Deciding whether to invest in building or upgrading an app can be a tough decision for operators, especially in this me-too time when so many chains have at least some kind of mobile option. But is it always the best move for a brand? The reality is that only a third of restaurants have a smartphone app, according to the National Restaurant Association. Part of the reason some aren’t investing: Consumers are both highly selective and very protective over what’s on their phone—the average person has less than three restaurant apps, finds Deloitte.
Even the biggest brands aren’t sold on apps, and some are pulling back. Chipotle in its latest earnings call detailed a plan to focus its digital ordering instead on a new “mobile-enabled” website. This way, it won’t be competing for smartphone space, but still allows the convenience of ordering via smartphone.
When Restaurant Business conducted a test of 25 restaurant apps, the team was judging overall look, functionality and features. But one arching trend emerged—for them to even consider downloading an app for personal use, it has to add value.
Here are four questions to help judge if an app would be a boon for business.
Who's your target demographic?
When asked by an analyst if Wingstop’s mobile app was a sales driver in certain stores that were performing well, CEO Charlie Morrison gave some insight into the specific type of guest that uses its app. “Folks that are a little heavier millennial and certainly a little higher on the income scale tend to utilize mobile apps and mobile technologies more so than other markets,” he said in August.
How frequently do your regulars visit?
We asked all of our team whether or not they would download the apps they tested. The overwhelming response—even for the apps they loved—had a caveat. “Yes, if I was a regular diner.” So we asked the team what “regular” meant. To them, coffee shop regulars visit a restaurant a few times a week, versus a few trips per month for lunch and dinner spots.

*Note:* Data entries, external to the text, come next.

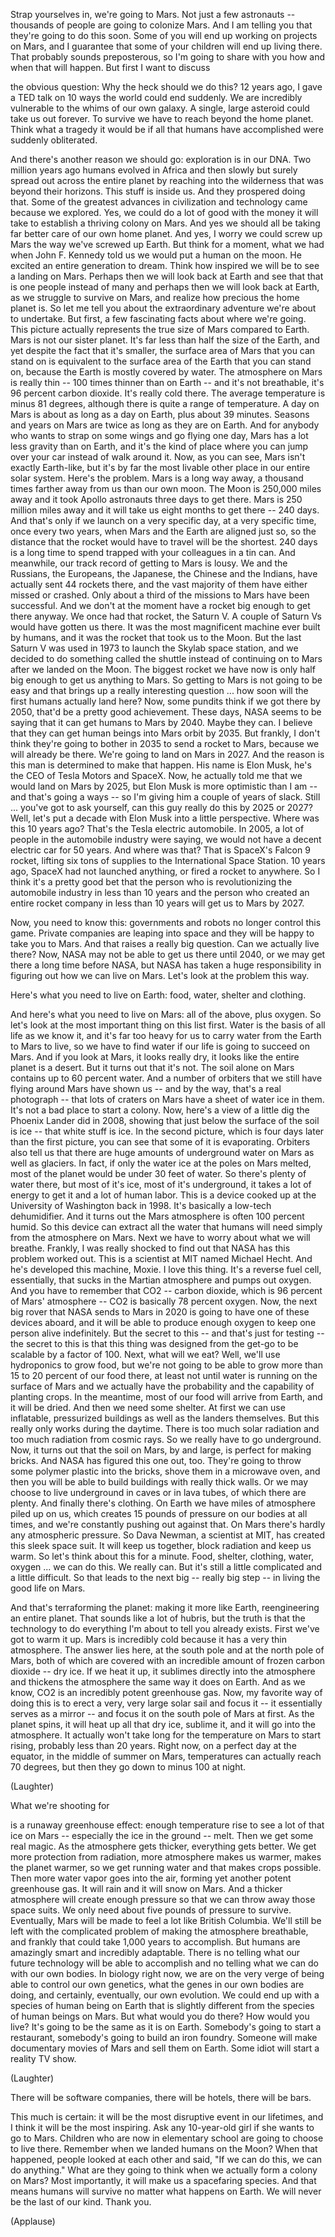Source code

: 
Strap yourselves in,
we&#39;re going to Mars.
Not just a few astronauts --
thousands of people
are going to colonize Mars.
And I am telling you
that they&#39;re going to do this soon.
Some of you will end up
working on projects on Mars,
and I guarantee that some
of your children will end up living there.
That probably sounds preposterous,
so I&#39;m going to share with you
how and when that will happen.
But first I want to discuss

the obvious question:
Why the heck should we do this?
12 years ago,
I gave a TED talk on 10 ways
the world could end suddenly.
We are incredibly vulnerable
to the whims of our own galaxy.
A single, large asteroid
could take us out forever.
To survive we have to reach
beyond the home planet.
Think what a tragedy it would be
if all that humans have accomplished
were suddenly obliterated.

And there&#39;s another reason we should go:
exploration is in our DNA.
Two million years ago
humans evolved in Africa
and then slowly but surely
spread out across the entire planet
by reaching into the wilderness
that was beyond their horizons.
This stuff is inside us.
And they prospered doing that.
Some of the greatest advances
in civilization and technology
came because we explored.
Yes, we could do a lot of good
with the money it will take
to establish a thriving colony on Mars.
And yes we should all be taking
far better care of our own home planet.
And yes, I worry we could screw up Mars
the way we&#39;ve screwed up Earth.
But think for a moment,
what we had when John F. Kennedy
told us we would put a human on the moon.
He excited an entire generation to dream.
Think how inspired we will be
to see a landing on Mars.
Perhaps then we will look back at Earth
and see that that is
one people instead of many
and perhaps then
we will look back at Earth,
as we struggle to survive on Mars,
and realize how precious
the home planet is.
So let me tell you about the extraordinary
adventure we&#39;re about to undertake.
But first,
a few fascinating facts
about where we&#39;re going.
This picture actually represents
the true size of Mars compared to Earth.
Mars is not our sister planet.
It&#39;s far less than half
the size of the Earth,
and yet despite the fact
that it&#39;s smaller,
the surface area of Mars
that you can stand on
is equivalent to the surface area
of the Earth that you can stand on,
because the Earth
is mostly covered by water.
The atmosphere on Mars is really thin --
100 times thinner than on Earth --
and it&#39;s not breathable,
it&#39;s 96 percent carbon dioxide.
It&#39;s really cold there.
The average temperature
is minus 81 degrees,
although there is
quite a range of temperature.
A day on Mars is about as long
as a day on Earth,
plus about 39 minutes.
Seasons and years on Mars
are twice as long as they are on Earth.
And for anybody who wants to strap
on some wings and go flying one day,
Mars has a lot less gravity than on Earth,
and it&#39;s the kind of place
where you can jump over your car
instead of walk around it.
Now, as you can see,
Mars isn&#39;t exactly Earth-like,
but it&#39;s by far the most livable
other place in our entire solar system.
Here&#39;s the problem.
Mars is a long way away,
a thousand times farther away
from us than our own moon.
The Moon is 250,000 miles away
and it took Apollo astronauts
three days to get there.
Mars is 250 million miles away
and it will take us
eight months to get there --
240 days.
And that&#39;s only if we launch
on a very specific day,
at a very specific time,
once every two years,
when Mars and the Earth
are aligned just so,
so the distance that the rocket
would have to travel will be the shortest.
240 days is a long time to spend
trapped with your colleagues in a tin can.
And meanwhile, our track record
of getting to Mars is lousy.
We and the Russians,
the Europeans, the Japanese,
the Chinese and the Indians,
have actually sent 44 rockets there,
and the vast majority of them
have either missed or crashed.
Only about a third of the missions
to Mars have been successful.
And we don&#39;t at the moment have
a rocket big enough to get there anyway.
We once had that rocket, the Saturn V.
A couple of Saturn Vs
would have gotten us there.
It was the most magnificent
machine ever built by humans,
and it was the rocket
that took us to the Moon.
But the last Saturn V was used in 1973
to launch the Skylab space station,
and we decided to do
something called the shuttle
instead of continuing on to Mars
after we landed on the Moon.
The biggest rocket we have now
is only half big enough
to get us anything to Mars.
So getting to Mars is not going to be easy
and that brings up
a really interesting question ...
how soon will the first humans
actually land here?
Now, some pundits think
if we got there by 2050,
that&#39;d be a pretty good achievement.
These days, NASA seems to be saying
that it can get humans to Mars by 2040.
Maybe they can.
I believe that they can get
human beings into Mars orbit by 2035.
But frankly,
I don&#39;t think they&#39;re going to bother
in 2035 to send a rocket to Mars,
because we will already be there.
We&#39;re going to land on Mars in 2027.
And the reason is
this man is determined
to make that happen.
His name is Elon Musk,
he&#39;s the CEO of Tesla Motors and SpaceX.
Now, he actually told me
that we would land on Mars by 2025,
but Elon Musk is more
optimistic than I am --
and that&#39;s going a ways --
so I&#39;m giving him
a couple of years of slack.
Still ...
you&#39;ve got to ask yourself,
can this guy really do this
by 2025 or 2027?
Well, let&#39;s put a decade with Elon Musk
into a little perspective.
Where was this 10 years ago?
That&#39;s the Tesla electric automobile.
In 2005, a lot of people
in the automobile industry were saying,
we would not have
a decent electric car for 50 years.
And where was that?
That is SpaceX&#39;s Falcon 9 rocket,
lifting six tons of supplies
to the International Space Station.
10 years ago,
SpaceX had not launched anything,
or fired a rocket to anywhere.
So I think it&#39;s a pretty good bet
that the person who is revolutionizing
the automobile industry
in less than 10 years
and the person who created an entire
rocket company in less than 10 years
will get us to Mars by 2027.

Now, you need to know this:
governments and robots
no longer control this game.
Private companies are leaping into space
and they will be happy
to take you to Mars.
And that raises a really big question.
Can we actually live there?
Now, NASA may not be able
to get us there until 2040,
or we may get there
a long time before NASA,
but NASA has taken a huge responsibility
in figuring out how we can live on Mars.
Let&#39;s look at the problem this way.

Here&#39;s what you need to live on Earth:
food, water, shelter and clothing.

And here&#39;s what you need to live on Mars:
all of the above, plus oxygen.
So let&#39;s look at the most
important thing on this list first.
Water is the basis
of all life as we know it,
and it&#39;s far too heavy for us to carry
water from the Earth to Mars to live,
so we have to find water
if our life is going to succeed on Mars.
And if you look at Mars,
it looks really dry,
it looks like the entire
planet is a desert.
But it turns out that it&#39;s not.
The soil alone on Mars
contains up to 60 percent water.
And a number of orbiters that we still
have flying around Mars have shown us --
and by the way,
that&#39;s a real photograph --
that lots of craters on Mars
have a sheet of water ice in them.
It&#39;s not a bad place to start a colony.
Now, here&#39;s a view of a little dig
the Phoenix Lander did in 2008,
showing that just below
the surface of the soil is ice --
that white stuff is ice.
In the second picture,
which is four days later
than the first picture,
you can see that
some of it is evaporating.
Orbiters also tell us
that there are huge amounts
of underground water on Mars
as well as glaciers.
In fact, if only the water ice
at the poles on Mars melted,
most of the planet
would be under 30 feet of water.
So there&#39;s plenty of water there,
but most of it&#39;s ice,
most of it&#39;s underground,
it takes a lot of energy to get it
and a lot of human labor.
This is a device cooked up
at the University of Washington
back in 1998.
It&#39;s basically a low-tech dehumidifier.
And it turns out the Mars atmosphere
is often 100 percent humid.
So this device can extract
all the water that humans will need
simply from the atmosphere on Mars.
Next we have to worry
about what we will breathe.
Frankly, I was really shocked
to find out that NASA
has this problem worked out.
This is a scientist at MIT
named Michael Hecht.
And he&#39;s developed this machine, Moxie.
I love this thing.
It&#39;s a reverse fuel cell, essentially,
that sucks in the Martian atmosphere
and pumps out oxygen.
And you have to remember that CO2 --
carbon dioxide, which is
96 percent of Mars&#39; atmosphere --
CO2 is basically 78 percent oxygen.
Now, the next big rover
that NASA sends to Mars in 2020
is going to have one
of these devices aboard,
and it will be able
to produce enough oxygen
to keep one person alive indefinitely.
But the secret to this --
and that&#39;s just for testing --
the secret to this is that this thing
was designed from the get-go
to be scalable by a factor of 100.
Next, what will we eat?
Well, we&#39;ll use hydroponics to grow food,
but we&#39;re not going to be able to grow
more than 15 to 20 percent
of our food there,
at least not until water is running
on the surface of Mars
and we actually have the probability
and the capability of planting crops.
In the meantime,
most of our food will arrive from Earth,
and it will be dried.
And then we need some shelter.
At first we can use inflatable,
pressurized buildings
as well as the landers themselves.
But this really only works
during the daytime.
There is too much solar radiation
and too much radiation from cosmic rays.
So we really have to go underground.
Now, it turns out that the soil on Mars,
by and large,
is perfect for making bricks.
And NASA has figured this one out, too.
They&#39;re going to throw
some polymer plastic into the bricks,
shove them in a microwave oven,
and then you will be able to build
buildings with really thick walls.
Or we may choose to live underground
in caves or in lava tubes,
of which there are plenty.
And finally there&#39;s clothing.
On Earth we have miles
of atmosphere piled up on us,
which creates 15 pounds of pressure
on our bodies at all times,
and we&#39;re constantly
pushing out against that.
On Mars there&#39;s hardly
any atmospheric pressure.
So Dava Newman,
a scientist at MIT,
has created this sleek space suit.
It will keep us together,
block radiation and keep us warm.
So let&#39;s think about this for a minute.
Food, shelter, clothing, water, oxygen ...
we can do this.
We really can.
But it&#39;s still a little complicated
and a little difficult.
So that leads to the next big --
really big step --
in living the good life on Mars.

And that&#39;s terraforming the planet:
making it more like Earth,
reengineering an entire planet.
That sounds like a lot of hubris,
but the truth is
that the technology to do everything
I&#39;m about to tell you already exists.
First we&#39;ve got to warm it up.
Mars is incredibly cold
because it has a very thin atmosphere.
The answer lies here, at the south pole
and at the north pole of Mars,
both of which are covered
with an incredible amount
of frozen carbon dioxide --
dry ice.
If we heat it up,
it sublimes directly into the atmosphere
and thickens the atmosphere
the same way it does on Earth.
And as we know,
CO2 is an incredibly
potent greenhouse gas.
Now, my favorite way of doing this
is to erect a very, very large solar sail
and focus it --
it essentially serves as a mirror --
and focus it on the south pole
of Mars at first.
As the planet spins, it will heat up
all that dry ice, sublime it,
and it will go into the atmosphere.
It actually won&#39;t take long
for the temperature
on Mars to start rising,
probably less than 20 years.
Right now,
on a perfect day at the equator,
in the middle of summer on Mars,
temperatures can
actually reach 70 degrees,
but then they go down
to minus 100 at night.

(Laughter)

What we&#39;re shooting for

is a runaway greenhouse effect:
enough temperature rise
to see a lot of that ice on Mars --
especially the ice in the ground -- melt.
Then we get some real magic.
As the atmosphere gets thicker,
everything gets better.
We get more protection from radiation,
more atmosphere makes us warmer,
makes the planet warmer,
so we get running water
and that makes crops possible.
Then more water vapor goes into the air,
forming yet another potent greenhouse gas.
It will rain and it will snow on Mars.
And a thicker atmosphere
will create enough pressure
so that we can
throw away those space suits.
We only need about five pounds
of pressure to survive.
Eventually, Mars will be made
to feel a lot like British Columbia.
We&#39;ll still be left
with the complicated problem
of making the atmosphere breathable,
and frankly that could take
1,000 years to accomplish.
But humans are amazingly smart
and incredibly adaptable.
There is no telling what our future
technology will be able to accomplish
and no telling what we can do
with our own bodies.
In biology right now,
we are on the very verge of being
able to control our own genetics,
what the genes
in our own bodies are doing,
and certainly,
eventually, our own evolution.
We could end up with a species
of human being on Earth
that is slightly different
from the species of human beings on Mars.
But what would you do there?
How would you live?
It&#39;s going to be
the same as it is on Earth.
Somebody&#39;s going to start a restaurant,
somebody&#39;s going to build an iron foundry.
Someone will make
documentary movies of Mars
and sell them on Earth.
Some idiot will start a reality TV show.

(Laughter)

There will be software companies,
there will be hotels, there will be bars.

This much is certain:
it will be the most disruptive
event in our lifetimes,
and I think it will be the most inspiring.
Ask any 10-year-old girl
if she wants to go to Mars.
Children who are now in elementary school
are going to choose to live there.
Remember when we landed
humans on the Moon?
When that happened,
people looked at each other and said,
&quot;If we can do this, we can do anything.&quot;
What are they going to think
when we actually form a colony on Mars?
Most importantly,
it will make us a spacefaring species.
And that means humans will survive
no matter what happens on Earth.
We will never be the last of our kind.
Thank you.

(Applause)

Despite more than half of operators telling the NRA that the primary reason to have a smartphone app was to build sales and traffic, there was an overwhelming sentiment from the team about who might be using apps. “You’re probably not going to win a ton of customers over with an app,” said one tester. “It’s a perk and a convenience for people going there anyway.”
Does the app have it all?
With consumers extremely picky about what gets real estate on their smartphones, a restaurant app has to provide a lot of value—and that means being inclusive both of a loyalty program and an order-and-pay feature, found our testers.
More than half of restaurant apps today feature menus, maps, loyalty, ordering, payment and nutrition, finds the NRA. Yet despite these numbers, several of the apps tested included only loyalty. The app testers didn’t see the overall value, especially when a simple loyalty program tracked via email or phone number and recorded in a POS would offer the same program without being stored on their phones.
Are rewards attainable?
Admittedly, this question goes beyond the app. But loyalty was one of two download drivers, said our testers, the other being order-and-pay functions. Two-thirds of restaurant apps offer loyalty program information, according to the NRA, but testers were turned off by rewards that seemed too tough to earn. “I need to spend $55 to get anything from [this QSR chain]. That’s not much of an incentive for me,” one said.